In Northland, I’m lucky enough to grow and eat from my garden year-round. Usually, I like to fill every bed with something tasty. But it’s time to make room for green manures.
Another practice I am already doing (kind of) is the ‘no dig’ method. We have dug a lot with a rotary hoe while establishing each bed, but that will be the sum total of our digging. This is the method used by Charles Dowding for establishing beds, and it’s what I’m aiming for over time.
The main benefit of this method is it allows webs of fungi to grow beneath the soil. This improves a crop’s ability to reach the nutrients in the soil. It also improves nitrogen production and overall soil health and structure.
I won’t know how effective this regime will be for at least 2 years. It takes time for organic matter to break down and populations of fungi and microorganisms to develop. 2 years feels like the minimum for all the initial work in the garden to begin having a measurable effect.
I’ve set a reminder in my calendar for June 2022. That’s when I’ll so a soil test on the garden beds themselves. I’ll be able to assess what all this effort has actually done then.
Good soils take time – and a fair chunk of money. For me, this whole exercise is an investment I know I’ll be here to profit from in the future. For a lot of reasons, not everyone has that.
So just a little note to you, the home gardener who may be renting, or gardening in containers (if you’ve made it this far). So many of these readings are improved by just adding compost and organic matter.
If you can’t afford or justify a soil test at your place, make sure you add lots of mulch (grass clippings will do) and home-made compost or worm castings at least once a year. Green manures can be a cost-effective investment as well.
Any goods that were shipped went to my Dad’s house in Whangarei, where I picked them up. All postage costs are for an urban address.
I got my soil test done, and sourced EF BAS 50 and EF NanoCal via Environmental Fertilisers in Paeroa. They were efficient and very helpful the entire way. The fertilisers arrived within 36 hours of being dispatched. Many of their products are certified for organic use.

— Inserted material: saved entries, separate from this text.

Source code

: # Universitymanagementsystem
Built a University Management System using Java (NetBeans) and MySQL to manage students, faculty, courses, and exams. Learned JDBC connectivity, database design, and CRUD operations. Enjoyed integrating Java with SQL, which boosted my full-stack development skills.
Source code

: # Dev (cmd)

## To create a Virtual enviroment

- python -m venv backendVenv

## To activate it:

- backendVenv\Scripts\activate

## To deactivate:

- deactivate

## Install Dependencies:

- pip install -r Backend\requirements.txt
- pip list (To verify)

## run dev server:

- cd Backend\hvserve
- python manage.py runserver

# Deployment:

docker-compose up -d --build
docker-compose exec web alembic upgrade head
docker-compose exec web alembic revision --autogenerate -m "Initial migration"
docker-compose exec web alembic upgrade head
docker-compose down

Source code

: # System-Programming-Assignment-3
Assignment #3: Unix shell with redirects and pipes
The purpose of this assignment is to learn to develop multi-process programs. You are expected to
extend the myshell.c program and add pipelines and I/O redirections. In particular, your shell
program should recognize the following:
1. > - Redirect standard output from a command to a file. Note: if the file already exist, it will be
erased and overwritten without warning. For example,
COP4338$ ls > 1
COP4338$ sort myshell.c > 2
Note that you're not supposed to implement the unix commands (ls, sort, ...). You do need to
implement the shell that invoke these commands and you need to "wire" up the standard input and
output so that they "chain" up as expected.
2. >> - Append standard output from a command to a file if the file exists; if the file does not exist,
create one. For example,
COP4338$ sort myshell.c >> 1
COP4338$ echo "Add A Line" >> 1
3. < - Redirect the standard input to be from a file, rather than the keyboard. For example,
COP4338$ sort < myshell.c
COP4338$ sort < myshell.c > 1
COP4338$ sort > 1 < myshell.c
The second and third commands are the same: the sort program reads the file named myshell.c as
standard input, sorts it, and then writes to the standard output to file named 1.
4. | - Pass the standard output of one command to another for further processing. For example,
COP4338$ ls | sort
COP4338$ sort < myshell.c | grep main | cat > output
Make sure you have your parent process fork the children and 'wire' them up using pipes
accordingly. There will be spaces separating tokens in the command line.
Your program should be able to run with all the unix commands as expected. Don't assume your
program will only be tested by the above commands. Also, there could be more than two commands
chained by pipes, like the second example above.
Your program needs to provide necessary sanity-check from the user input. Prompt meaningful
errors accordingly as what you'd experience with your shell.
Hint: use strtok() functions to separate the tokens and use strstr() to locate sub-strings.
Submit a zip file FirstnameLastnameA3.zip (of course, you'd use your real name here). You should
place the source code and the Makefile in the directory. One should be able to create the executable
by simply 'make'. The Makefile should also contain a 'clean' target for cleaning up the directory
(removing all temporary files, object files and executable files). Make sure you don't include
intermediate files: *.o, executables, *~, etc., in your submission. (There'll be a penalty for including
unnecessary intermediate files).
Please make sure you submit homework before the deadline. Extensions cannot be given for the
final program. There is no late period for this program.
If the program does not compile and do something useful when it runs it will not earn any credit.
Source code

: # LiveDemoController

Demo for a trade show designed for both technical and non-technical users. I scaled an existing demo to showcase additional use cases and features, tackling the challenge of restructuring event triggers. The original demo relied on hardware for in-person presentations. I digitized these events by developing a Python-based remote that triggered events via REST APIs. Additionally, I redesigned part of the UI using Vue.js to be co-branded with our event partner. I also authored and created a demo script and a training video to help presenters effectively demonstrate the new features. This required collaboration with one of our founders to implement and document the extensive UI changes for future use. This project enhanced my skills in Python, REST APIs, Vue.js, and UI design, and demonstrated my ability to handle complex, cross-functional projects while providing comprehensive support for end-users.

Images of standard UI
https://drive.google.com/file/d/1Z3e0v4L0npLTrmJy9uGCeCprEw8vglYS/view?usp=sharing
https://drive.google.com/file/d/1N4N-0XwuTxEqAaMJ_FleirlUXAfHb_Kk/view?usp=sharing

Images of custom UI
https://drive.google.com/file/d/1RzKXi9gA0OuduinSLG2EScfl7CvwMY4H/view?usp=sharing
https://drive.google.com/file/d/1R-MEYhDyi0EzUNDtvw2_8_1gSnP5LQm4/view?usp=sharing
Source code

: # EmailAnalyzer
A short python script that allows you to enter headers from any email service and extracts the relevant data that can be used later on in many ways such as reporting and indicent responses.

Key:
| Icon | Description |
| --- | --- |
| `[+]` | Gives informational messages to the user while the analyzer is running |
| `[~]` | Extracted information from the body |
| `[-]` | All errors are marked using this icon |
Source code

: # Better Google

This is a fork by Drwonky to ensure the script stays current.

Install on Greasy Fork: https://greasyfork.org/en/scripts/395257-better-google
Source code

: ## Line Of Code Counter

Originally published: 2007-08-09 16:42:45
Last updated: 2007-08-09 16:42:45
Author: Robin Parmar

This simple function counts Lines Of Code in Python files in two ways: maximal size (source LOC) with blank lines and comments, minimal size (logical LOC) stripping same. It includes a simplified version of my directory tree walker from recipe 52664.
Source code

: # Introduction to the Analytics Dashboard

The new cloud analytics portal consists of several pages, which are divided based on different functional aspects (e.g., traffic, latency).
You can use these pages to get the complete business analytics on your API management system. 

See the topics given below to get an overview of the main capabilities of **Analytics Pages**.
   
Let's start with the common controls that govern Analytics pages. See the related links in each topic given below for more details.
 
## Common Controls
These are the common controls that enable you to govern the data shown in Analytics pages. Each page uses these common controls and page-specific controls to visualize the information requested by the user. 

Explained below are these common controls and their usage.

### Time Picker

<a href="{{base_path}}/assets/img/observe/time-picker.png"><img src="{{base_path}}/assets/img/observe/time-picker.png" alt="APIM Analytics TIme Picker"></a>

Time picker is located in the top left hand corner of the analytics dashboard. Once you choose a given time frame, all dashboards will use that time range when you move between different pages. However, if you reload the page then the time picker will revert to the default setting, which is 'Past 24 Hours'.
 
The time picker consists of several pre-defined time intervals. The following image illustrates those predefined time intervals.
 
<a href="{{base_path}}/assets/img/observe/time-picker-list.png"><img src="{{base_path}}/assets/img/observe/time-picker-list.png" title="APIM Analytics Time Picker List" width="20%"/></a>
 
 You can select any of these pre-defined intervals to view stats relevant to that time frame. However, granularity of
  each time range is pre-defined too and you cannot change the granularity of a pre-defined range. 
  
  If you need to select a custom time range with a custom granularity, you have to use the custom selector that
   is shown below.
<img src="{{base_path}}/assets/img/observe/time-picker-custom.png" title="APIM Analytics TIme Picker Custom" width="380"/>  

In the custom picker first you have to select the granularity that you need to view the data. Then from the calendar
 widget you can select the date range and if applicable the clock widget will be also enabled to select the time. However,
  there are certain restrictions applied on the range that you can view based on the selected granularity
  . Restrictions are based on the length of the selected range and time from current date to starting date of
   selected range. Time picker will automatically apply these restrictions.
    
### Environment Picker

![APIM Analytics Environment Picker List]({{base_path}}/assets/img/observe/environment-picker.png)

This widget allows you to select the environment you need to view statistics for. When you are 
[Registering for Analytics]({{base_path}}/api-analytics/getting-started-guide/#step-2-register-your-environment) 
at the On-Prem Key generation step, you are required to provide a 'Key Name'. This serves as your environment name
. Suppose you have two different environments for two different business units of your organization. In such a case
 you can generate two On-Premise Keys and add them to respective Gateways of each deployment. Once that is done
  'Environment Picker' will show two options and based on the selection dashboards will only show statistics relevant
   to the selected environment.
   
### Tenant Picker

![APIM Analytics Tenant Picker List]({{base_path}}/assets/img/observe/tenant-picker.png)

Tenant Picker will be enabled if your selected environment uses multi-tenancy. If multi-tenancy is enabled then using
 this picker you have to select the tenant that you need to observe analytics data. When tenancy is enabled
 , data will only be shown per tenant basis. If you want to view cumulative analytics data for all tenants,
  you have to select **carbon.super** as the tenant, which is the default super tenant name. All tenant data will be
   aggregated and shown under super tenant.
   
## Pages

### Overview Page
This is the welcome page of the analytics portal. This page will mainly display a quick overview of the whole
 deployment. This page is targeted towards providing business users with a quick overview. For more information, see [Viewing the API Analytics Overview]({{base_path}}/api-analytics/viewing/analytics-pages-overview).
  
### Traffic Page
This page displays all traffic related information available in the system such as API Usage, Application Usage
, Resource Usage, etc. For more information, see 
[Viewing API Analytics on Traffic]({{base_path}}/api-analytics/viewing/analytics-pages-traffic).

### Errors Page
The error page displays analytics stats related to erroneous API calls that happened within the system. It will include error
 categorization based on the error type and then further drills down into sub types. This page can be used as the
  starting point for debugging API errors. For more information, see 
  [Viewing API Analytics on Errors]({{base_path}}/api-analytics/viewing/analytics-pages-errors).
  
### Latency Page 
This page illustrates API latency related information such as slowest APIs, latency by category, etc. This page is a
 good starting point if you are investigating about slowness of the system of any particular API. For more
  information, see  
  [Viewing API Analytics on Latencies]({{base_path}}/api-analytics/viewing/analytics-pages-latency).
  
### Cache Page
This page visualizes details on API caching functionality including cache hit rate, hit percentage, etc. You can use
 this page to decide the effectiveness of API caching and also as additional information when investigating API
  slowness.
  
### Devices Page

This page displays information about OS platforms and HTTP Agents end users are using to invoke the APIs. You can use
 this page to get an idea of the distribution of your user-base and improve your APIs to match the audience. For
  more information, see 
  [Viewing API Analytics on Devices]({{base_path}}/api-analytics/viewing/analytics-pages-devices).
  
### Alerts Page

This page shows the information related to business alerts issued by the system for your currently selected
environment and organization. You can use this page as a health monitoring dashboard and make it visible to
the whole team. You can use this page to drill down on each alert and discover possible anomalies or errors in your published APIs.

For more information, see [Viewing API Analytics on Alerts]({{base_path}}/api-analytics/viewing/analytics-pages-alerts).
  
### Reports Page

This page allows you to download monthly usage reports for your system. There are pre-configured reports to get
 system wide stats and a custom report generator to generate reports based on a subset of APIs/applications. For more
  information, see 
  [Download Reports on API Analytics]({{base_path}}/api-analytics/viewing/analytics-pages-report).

I sourced my biochar from Fertile Fields Ltd in Taranaki. Again, they were very responsive, friendly, and it arrived overnight. They also have a range of products certified for organic use.
Everything else I source via Mitre10 or Farmlands. If you can buy in bulk, Farmlands is often significantly cheaper.
All of these suppliers have been paid by me for their services, this post is not sponsored in any way. There is no affilliation.